+++ Records to use

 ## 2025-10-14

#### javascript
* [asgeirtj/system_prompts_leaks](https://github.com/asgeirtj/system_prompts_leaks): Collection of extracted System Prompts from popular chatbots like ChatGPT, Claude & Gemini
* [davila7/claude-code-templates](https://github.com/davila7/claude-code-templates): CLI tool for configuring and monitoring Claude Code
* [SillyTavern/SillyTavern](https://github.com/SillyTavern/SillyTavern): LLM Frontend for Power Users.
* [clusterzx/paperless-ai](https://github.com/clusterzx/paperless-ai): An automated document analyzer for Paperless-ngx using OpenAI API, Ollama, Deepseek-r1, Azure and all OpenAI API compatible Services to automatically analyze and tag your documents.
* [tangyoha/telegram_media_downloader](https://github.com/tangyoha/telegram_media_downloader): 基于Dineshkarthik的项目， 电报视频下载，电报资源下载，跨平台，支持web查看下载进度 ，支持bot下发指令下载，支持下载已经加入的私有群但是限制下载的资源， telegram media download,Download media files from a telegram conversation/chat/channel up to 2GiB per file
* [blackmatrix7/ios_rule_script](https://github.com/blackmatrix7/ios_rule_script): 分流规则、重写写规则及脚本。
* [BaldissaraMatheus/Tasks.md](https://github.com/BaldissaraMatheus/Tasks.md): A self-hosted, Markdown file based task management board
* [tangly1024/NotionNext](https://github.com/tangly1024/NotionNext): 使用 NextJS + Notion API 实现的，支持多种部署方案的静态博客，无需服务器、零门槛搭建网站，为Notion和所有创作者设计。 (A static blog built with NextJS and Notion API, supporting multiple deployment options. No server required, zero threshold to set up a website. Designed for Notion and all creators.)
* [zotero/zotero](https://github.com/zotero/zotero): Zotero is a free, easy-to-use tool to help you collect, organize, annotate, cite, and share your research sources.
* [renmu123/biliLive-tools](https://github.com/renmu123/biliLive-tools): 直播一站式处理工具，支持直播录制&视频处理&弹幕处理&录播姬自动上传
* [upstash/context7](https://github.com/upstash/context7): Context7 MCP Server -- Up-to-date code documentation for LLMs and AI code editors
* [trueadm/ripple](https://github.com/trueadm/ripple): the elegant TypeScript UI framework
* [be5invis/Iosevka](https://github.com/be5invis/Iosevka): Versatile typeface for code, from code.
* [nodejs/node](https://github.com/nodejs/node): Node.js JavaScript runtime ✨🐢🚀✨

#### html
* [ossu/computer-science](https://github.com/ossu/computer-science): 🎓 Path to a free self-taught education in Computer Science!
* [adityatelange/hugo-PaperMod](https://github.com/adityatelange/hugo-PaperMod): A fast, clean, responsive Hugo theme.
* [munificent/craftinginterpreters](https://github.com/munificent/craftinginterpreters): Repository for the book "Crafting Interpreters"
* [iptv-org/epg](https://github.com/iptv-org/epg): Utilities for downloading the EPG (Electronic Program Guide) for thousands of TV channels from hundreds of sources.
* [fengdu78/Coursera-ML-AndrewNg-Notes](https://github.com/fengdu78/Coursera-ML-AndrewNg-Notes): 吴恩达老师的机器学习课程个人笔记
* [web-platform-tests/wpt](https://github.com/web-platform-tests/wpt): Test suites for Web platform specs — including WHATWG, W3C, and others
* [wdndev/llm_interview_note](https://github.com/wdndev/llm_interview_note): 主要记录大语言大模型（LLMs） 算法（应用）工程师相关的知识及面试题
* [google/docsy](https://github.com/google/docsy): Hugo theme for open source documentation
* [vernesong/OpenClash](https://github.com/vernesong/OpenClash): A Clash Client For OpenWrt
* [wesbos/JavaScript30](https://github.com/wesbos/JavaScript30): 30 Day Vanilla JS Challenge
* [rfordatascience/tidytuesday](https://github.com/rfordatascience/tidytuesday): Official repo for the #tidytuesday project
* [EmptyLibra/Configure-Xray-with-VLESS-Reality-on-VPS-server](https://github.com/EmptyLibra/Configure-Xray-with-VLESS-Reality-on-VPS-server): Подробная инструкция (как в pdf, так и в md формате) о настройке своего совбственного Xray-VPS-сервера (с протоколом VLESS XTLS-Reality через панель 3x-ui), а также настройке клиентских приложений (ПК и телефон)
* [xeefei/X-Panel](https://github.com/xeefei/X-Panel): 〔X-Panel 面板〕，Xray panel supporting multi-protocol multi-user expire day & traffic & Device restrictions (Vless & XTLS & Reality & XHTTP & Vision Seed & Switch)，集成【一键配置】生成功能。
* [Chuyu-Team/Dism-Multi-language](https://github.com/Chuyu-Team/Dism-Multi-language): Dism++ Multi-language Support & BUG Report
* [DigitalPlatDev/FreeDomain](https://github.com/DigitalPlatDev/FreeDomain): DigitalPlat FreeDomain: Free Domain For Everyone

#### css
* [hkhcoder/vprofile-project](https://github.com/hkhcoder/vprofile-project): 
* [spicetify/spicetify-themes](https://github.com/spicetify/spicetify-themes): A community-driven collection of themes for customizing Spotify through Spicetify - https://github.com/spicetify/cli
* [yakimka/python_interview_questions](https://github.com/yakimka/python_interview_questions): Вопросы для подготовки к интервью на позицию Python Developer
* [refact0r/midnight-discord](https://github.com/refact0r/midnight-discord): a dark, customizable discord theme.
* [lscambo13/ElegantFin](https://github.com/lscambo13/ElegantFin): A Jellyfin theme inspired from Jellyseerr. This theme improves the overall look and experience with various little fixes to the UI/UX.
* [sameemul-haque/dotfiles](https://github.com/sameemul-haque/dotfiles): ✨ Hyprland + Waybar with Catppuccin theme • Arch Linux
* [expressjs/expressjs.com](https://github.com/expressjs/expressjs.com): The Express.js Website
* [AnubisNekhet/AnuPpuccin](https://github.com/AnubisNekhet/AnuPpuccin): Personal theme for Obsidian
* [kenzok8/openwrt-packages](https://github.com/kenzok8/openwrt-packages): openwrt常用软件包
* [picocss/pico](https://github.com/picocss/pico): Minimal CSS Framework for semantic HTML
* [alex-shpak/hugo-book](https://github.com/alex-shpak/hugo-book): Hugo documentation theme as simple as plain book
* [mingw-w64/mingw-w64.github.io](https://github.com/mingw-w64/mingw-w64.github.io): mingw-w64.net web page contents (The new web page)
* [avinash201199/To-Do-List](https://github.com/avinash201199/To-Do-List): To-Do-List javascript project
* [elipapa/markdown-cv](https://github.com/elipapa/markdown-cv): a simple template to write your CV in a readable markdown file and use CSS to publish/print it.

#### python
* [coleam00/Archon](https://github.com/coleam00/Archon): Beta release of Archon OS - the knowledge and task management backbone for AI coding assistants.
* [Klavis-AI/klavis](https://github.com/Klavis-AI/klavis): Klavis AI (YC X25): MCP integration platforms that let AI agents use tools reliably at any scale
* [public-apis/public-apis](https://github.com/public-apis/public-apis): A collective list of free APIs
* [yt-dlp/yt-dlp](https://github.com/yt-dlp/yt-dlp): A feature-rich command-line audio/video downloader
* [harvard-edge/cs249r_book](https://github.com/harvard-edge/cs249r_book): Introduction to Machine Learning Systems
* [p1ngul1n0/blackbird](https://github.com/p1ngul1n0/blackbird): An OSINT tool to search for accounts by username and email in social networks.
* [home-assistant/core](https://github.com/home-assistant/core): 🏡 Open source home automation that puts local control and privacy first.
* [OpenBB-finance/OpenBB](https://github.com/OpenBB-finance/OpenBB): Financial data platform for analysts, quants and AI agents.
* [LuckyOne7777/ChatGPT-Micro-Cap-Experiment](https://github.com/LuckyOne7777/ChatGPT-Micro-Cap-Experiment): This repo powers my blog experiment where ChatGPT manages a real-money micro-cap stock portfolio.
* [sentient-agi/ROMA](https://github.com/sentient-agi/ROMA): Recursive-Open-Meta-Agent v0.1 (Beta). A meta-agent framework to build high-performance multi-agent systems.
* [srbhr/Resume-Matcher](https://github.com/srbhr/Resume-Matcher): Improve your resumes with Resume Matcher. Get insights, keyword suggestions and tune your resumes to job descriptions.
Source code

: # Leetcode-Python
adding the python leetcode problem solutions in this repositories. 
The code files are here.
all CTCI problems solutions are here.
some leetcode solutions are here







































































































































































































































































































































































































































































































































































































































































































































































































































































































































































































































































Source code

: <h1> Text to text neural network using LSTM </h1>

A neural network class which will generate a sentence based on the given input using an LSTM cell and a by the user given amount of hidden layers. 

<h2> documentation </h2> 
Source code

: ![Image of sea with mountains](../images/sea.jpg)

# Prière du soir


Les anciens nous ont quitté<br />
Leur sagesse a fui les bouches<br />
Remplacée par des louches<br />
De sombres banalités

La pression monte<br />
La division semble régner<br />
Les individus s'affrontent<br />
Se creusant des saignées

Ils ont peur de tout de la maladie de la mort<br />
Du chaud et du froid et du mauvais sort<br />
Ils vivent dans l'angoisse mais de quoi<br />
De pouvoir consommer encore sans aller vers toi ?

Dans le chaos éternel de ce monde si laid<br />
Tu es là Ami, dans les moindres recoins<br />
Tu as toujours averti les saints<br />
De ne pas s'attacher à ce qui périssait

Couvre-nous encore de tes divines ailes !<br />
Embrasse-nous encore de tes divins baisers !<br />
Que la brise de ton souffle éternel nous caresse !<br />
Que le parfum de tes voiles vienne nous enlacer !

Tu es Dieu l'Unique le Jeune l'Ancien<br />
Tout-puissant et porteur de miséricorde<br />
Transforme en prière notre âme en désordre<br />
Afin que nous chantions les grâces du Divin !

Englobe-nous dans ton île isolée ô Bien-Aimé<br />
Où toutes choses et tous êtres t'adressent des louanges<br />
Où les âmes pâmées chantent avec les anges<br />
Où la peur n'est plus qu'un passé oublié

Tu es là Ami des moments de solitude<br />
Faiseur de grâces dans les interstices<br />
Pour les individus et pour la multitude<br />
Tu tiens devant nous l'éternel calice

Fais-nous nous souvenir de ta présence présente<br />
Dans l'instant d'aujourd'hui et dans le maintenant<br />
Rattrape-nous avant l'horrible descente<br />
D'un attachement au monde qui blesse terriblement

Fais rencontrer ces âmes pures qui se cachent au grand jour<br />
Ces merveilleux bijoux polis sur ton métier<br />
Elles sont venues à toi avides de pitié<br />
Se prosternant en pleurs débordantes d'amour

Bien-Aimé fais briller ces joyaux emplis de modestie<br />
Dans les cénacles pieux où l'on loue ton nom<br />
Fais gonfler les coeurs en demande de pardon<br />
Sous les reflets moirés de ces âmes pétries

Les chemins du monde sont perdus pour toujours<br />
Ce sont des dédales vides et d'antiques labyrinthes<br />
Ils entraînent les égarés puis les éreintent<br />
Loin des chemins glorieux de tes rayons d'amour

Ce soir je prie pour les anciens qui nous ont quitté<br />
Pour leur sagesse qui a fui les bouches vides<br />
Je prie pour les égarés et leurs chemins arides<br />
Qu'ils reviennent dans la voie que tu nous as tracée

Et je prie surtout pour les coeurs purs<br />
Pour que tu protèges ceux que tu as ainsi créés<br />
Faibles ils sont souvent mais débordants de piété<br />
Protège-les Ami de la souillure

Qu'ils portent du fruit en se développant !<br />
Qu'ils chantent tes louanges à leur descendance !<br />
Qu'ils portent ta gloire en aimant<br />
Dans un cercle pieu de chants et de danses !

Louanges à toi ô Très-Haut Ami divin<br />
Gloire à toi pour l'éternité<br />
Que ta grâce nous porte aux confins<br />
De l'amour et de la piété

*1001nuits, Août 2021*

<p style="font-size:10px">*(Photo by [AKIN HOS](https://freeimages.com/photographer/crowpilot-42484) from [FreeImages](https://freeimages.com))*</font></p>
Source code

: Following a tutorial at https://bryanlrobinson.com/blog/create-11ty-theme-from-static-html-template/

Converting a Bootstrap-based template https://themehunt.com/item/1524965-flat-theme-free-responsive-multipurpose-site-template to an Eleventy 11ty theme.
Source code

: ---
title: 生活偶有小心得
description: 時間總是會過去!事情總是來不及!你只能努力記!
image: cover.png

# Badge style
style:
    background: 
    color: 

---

++++++

■ **Task instructions**
Search the entries for the word "sagesse" and gather every line where it appears.

■ **Answer box**
Leur sagesse a fui les bouches<br />
Pour leur sagesse qui a fui les bouches vides<br />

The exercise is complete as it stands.